The Fire Department of New York is on pace to have its busiest year on record, according to city officials.
Mayor Bill de Blasio and FDNY Commissioner Daniel Nigro said Tuesday that the department is set to top 1.6 million emergency calls by Dec. 31, which would best the previous high of 1.575 million calls set in 2012.
"It takes a special kind of person to run toward the fire instead of away from it, but that's what New York's bravest do on a daily basis," de Blasio said.
An underlying cause of the increase is a 9 percent jump in reported gas emergencies, much of which occurred after a citywide awareness campaign on the dangers of gas leaks following an explosion that leveled an East Harlem building in March, killing eight people.
"People that maybe would've called the gas company before now call us," Nigro said. "So the calls are up, but it's a manageable number."
Those deaths were cited as a reason why the number of fire fatalities so far in 2014 is 68, up one from all of 2013. Despite the slight uptick, the city is on pace to have its lowest number of fire deaths over a five-year period since record-keeping began in 1916.
The number of serious fires was up slightly, as were the number of medical emergencies.
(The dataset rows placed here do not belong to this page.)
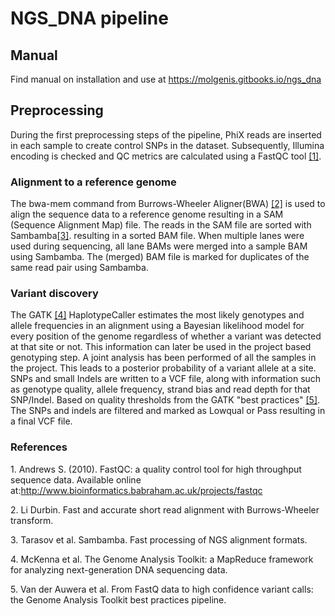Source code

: # NGS_DNA pipeline 
## Manual
Find manual on installation and use at https://molgenis.gitbooks.io/ngs_dna

## Preprocessing

During the first preprocessing steps of the pipeline, PhiX reads are inserted in each sample to create control SNPs in the dataset. Subsequently, Illumina encoding is checked and QC metrics are calculated using a FastQC tool [[1]](#r1).
  
### Alignment to a reference genome

The bwa-mem command from Burrows-Wheeler Aligner(BWA) [[2]](#r2) is used to align the sequence data to a reference genome resulting in a SAM (Sequence Alignment Map) file. The reads in the SAM file are sorted with Sambamba[[3]](#r3). resulting in a sorted BAM file. When multiple lanes were used during sequencing, all lane BAMs were merged into a sample BAM using Sambamba. The (merged) BAM file is marked for duplicates of the same read pair using Sambamba.

### Variant discovery


The GATK [[4]](#r4) HaplotypeCaller estimates the most likely genotypes and allele frequencies in an alignment using a Bayesian likelihood model for every position of the genome regardless of whether a variant was detected at that site or not. This information can later be used in the project based genotyping step.
A joint analysis has been performed of all the samples in the project. This leads to a posterior probability of a variant allele at a site. SNPs and small Indels are written to a VCF file, along with information such as genotype quality, allele frequency, strand bias and read depth for that SNP/Indel. Based on quality thresholds from the GATK "best practices" [[5]](#r5). The SNPs and indels are filtered and marked as Lowqual or Pass resulting in a final VCF file.

### References
<a name="r1"> 1. Andrews S. (2010). FastQC: a quality control tool for high throughput sequence data. Available online at:http://www.bioinformatics.babraham.ac.uk/projects/fastqc </a>

<a name="r2"> 2. Li Durbin. Fast and accurate short read alignment with Burrows-Wheeler transform.</a>

<a name="r3"> 3. Tarasov et al. Sambamba. Fast processing of NGS alignment formats. </a>

<a name="r4"> 4. McKenna et al. The Genome Analysis Toolkit: a MapReduce framework for analyzing next-generation DNA sequencing data. </a>

<a name="r5"> 5. Van der Auwera et al. From FastQ data to high confidence variant calls: the Genome Analysis Toolkit best practices pipeline.</a>
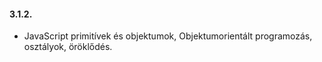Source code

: #### 3.1.2. 
- JavaScript primitívek és objektumok, Objektumorientált programozás, osztályok, öröklődés.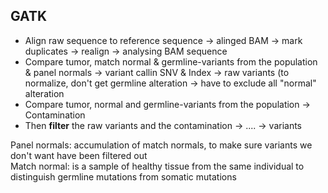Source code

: ## GATK
* Align raw sequence to reference sequence -> alinged BAM -> mark duplicates -> realign -> analysing BAM sequence
* Compare tumor, match normal & germline-variants from the population & panel normals -> variant callin SNV & Index -> raw variants (to normalize, don't get germline alteration -> have to exclude all "normal" alteration
* Compare tumor, normal and germline-variants from the population -> Contamination
* Then **filter** the raw variants and the contamination -> .... -> variants

Panel normals: accumulation of match normals, to make sure variants we don't want have been filtered out  
Match normal: is a sample of healthy tissue from the same individual to distinguish germline mutations from somatic mutations
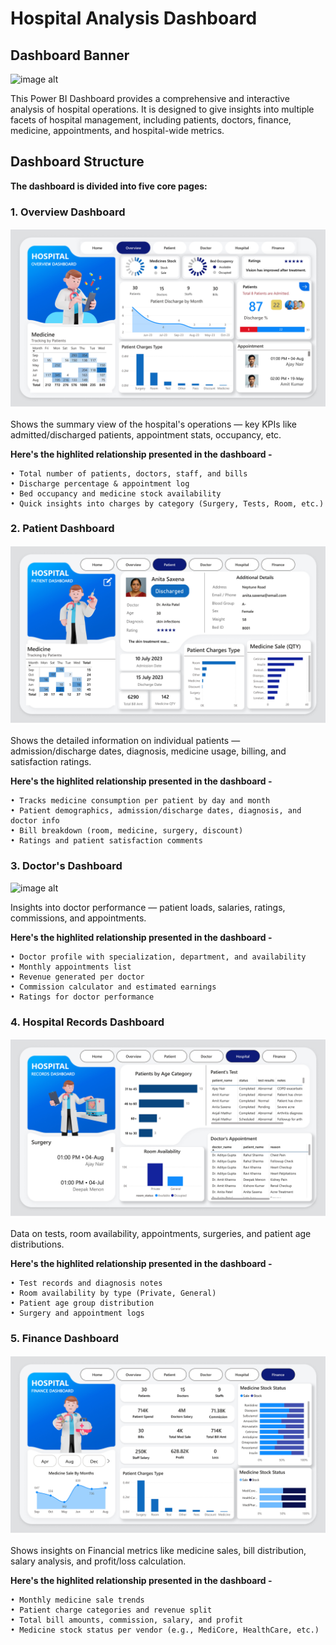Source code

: # Hospital Analysis Dashboard
## Dashboard Banner
![image alt](https://github.com/SirSahilSingh/hospital-analysis-dashboard/blob/38823697988e0bf4ab4f0ea4e41492677ed36386/Snapshots/hospital_dashboard_page-0001.jpg)

This Power BI Dashboard provides a comprehensive and interactive analysis of hospital operations. It is designed to give insights into multiple facets of hospital management, including patients, doctors, finance, medicine, appointments, and hospital-wide metrics.

## Dashboard Structure
__The dashboard is divided into five core pages:__
### 1. Overview Dashboard
![image alt](https://github.com/SirSahilSingh/hospital-analysis-dashboard/blob/8df2e50ae8ffe92914ebea4ca5c8ecbdfce73c4e/Snapshots/hospital_dashboard_page-0002.jpg)

Shows the summary view of the hospital's operations — key KPIs like admitted/discharged patients, appointment stats, occupancy, etc.

**Here's the highlited relationship presented in the dashboard -**  

    • Total number of patients, doctors, staff, and bills  
    • Discharge percentage & appointment log
    • Bed occupancy and medicine stock availability
    • Quick insights into charges by category (Surgery, Tests, Room, etc.)

### 2. Patient Dashboard
![image alt](https://github.com/SirSahilSingh/hospital-analysis-dashboard/blob/25826c4fb353721c8e7b1948aa75969515901e1e/Snapshots/hospital_dashboard_page-0003.jpg)

Shows the detailed information on individual patients — admission/discharge dates, diagnosis, medicine usage, billing, and satisfaction ratings.

**Here's the highlited relationship presented in the dashboard -**

    • Tracks medicine consumption per patient by day and month
    • Patient demographics, admission/discharge dates, diagnosis, and doctor info
    • Bill breakdown (room, medicine, surgery, discount)
    • Ratings and patient satisfaction comments

### 3. Doctor's Dashboard
![image alt](https://github.com/SirSahilSingh/hospital-analysis-dashboard/blob/25826c4fb353721c8e7b1948aa75969515901e1e/Snapshots/hospital_dashboard_page-0004.jpg)

Insights into doctor performance — patient loads, salaries, ratings, commissions, and appointments.

**Here's the highlited relationship presented in the dashboard -**

    • Doctor profile with specialization, department, and availability
    • Monthly appointments list
    • Revenue generated per doctor
    • Commission calculator and estimated earnings
    • Ratings for doctor performance

 ### 4. Hospital Records Dashboard
 ![image alt](https://github.com/SirSahilSingh/hospital-analysis-dashboard/blob/25826c4fb353721c8e7b1948aa75969515901e1e/Snapshots/hospital_dashboard_page-0005.jpg)   

 Data on tests, room availability, appointments, surgeries, and patient age distributions.

**Here's the highlited relationship presented in the dashboard -**

    • Test records and diagnosis notes
    • Room availability by type (Private, General)
    • Patient age group distribution
    • Surgery and appointment logs
   
 ### 5. Finance Dashboard
 ![image alt](https://github.com/SirSahilSingh/hospital-analysis-dashboard/blob/25826c4fb353721c8e7b1948aa75969515901e1e/Snapshots/hospital_dashboard_page-0006.jpg)   

Shows insights on Financial metrics like medicine sales, bill distribution, salary analysis, and profit/loss calculation.

**Here's the highlited relationship presented in the dashboard -**

    • Monthly medicine sale trends
    • Patient charge categories and revenue split
    • Total bill amounts, commission, salary, and profit
    • Medicine stock status per vendor (e.g., MediCore, HealthCare, etc.)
Additionally, FDNY's response times to structural fires crept up from 4:47 to 4:49 from fiscal year 2013 to fiscal year 2014, which ended in June.
Nigro also used the news conference, held in a Manhattan firehouse, to kick off next year's celebration of the FDNY's 150th anniversary, which will include a series of events and remembrances.
The anniversary will be a time of celebration for the department, which has dramatically reshaped itself following the losses it suffered during the September 11, 2001, terrorist attacks. When the World Trade Center collapsed, 343 members of the FDNY, including much of its senior leadership, were killed and a wave of retirements followed.
Since then, the department has grown younger and more diverse, particularly in the wake of a Justice Department investigation into whether the FDNY entrance exam discriminated against minority applicants.